The number needed is how many lines in these entries contain "memcached"; give it alone.
****************************************
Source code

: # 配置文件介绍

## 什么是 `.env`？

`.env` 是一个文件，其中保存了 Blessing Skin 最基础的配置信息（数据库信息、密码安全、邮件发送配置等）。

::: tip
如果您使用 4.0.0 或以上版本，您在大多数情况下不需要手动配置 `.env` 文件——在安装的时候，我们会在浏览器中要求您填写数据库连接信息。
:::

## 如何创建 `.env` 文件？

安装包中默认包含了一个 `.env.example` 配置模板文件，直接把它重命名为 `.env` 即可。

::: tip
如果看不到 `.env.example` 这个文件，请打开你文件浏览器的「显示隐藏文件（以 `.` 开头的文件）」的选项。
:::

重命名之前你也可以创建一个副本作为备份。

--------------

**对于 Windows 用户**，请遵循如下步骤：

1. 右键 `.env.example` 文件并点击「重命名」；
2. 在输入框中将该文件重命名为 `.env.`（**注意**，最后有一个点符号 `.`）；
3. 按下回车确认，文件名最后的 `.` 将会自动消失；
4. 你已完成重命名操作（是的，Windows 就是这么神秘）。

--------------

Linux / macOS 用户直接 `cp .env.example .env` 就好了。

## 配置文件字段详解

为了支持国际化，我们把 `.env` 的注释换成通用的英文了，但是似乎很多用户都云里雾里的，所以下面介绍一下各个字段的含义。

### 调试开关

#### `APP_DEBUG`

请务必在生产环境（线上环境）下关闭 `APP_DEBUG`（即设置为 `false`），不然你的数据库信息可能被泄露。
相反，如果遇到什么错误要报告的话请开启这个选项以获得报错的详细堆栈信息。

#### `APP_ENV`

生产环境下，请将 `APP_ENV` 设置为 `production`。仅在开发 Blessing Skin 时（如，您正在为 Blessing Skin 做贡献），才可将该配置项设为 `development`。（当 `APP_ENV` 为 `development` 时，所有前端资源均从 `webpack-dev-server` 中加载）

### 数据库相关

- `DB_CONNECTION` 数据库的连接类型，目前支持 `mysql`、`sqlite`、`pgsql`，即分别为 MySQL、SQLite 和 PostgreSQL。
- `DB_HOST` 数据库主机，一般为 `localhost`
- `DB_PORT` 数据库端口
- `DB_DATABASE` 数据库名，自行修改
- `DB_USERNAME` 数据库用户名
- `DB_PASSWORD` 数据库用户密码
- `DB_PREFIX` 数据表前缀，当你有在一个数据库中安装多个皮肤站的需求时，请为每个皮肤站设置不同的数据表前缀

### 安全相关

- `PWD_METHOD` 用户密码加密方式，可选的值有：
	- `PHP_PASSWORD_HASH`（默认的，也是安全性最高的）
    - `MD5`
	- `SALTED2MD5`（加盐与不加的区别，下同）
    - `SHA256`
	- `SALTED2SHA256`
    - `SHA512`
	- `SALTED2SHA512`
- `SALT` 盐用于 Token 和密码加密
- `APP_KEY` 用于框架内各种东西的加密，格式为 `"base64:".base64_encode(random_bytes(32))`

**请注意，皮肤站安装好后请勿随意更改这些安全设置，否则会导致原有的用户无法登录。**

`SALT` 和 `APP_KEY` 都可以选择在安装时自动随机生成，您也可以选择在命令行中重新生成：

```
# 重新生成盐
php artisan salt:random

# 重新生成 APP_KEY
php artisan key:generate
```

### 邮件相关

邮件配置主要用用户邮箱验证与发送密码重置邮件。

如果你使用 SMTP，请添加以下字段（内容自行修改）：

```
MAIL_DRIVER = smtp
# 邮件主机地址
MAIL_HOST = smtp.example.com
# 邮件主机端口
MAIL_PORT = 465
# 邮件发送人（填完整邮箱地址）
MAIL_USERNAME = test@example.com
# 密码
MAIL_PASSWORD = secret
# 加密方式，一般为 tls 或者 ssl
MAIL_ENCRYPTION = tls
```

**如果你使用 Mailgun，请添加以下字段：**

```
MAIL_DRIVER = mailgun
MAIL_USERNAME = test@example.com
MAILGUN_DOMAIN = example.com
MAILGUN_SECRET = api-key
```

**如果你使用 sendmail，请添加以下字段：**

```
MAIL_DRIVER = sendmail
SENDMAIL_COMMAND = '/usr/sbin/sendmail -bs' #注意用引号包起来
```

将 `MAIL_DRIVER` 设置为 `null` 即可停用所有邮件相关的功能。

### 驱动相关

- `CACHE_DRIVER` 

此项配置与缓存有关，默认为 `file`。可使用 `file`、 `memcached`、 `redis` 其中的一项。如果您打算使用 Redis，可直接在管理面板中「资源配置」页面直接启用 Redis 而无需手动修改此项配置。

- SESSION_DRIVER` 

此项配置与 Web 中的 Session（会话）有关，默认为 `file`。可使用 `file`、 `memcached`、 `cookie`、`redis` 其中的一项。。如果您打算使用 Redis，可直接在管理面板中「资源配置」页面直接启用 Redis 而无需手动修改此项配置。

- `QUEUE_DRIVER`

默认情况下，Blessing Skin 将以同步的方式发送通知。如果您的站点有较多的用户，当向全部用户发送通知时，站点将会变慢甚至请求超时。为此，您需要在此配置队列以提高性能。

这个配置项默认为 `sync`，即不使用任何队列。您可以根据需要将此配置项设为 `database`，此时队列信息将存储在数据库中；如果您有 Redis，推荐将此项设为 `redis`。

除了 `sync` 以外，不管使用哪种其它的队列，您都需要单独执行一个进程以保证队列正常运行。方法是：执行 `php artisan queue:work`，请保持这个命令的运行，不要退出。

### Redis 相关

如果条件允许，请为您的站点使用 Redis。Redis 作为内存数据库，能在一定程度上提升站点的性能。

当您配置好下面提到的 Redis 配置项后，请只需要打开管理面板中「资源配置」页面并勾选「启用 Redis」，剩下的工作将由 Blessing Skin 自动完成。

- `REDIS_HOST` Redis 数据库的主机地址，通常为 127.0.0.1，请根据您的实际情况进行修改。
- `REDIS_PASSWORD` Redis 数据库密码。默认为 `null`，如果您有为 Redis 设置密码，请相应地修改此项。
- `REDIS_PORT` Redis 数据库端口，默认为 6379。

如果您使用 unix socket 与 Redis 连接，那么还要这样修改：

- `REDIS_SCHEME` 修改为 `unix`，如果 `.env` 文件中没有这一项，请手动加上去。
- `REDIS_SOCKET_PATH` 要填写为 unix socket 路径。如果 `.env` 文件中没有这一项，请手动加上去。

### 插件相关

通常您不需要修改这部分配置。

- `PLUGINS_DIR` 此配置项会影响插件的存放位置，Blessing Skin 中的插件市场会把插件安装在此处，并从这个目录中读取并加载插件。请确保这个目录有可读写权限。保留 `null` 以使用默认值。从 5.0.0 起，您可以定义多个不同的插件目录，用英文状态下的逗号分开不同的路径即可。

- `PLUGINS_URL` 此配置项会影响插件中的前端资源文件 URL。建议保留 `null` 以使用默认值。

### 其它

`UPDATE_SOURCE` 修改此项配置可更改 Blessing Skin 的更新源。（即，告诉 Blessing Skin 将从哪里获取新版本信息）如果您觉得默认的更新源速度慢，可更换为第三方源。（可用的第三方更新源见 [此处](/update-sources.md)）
****************************************
:: Response to the exercise ::
2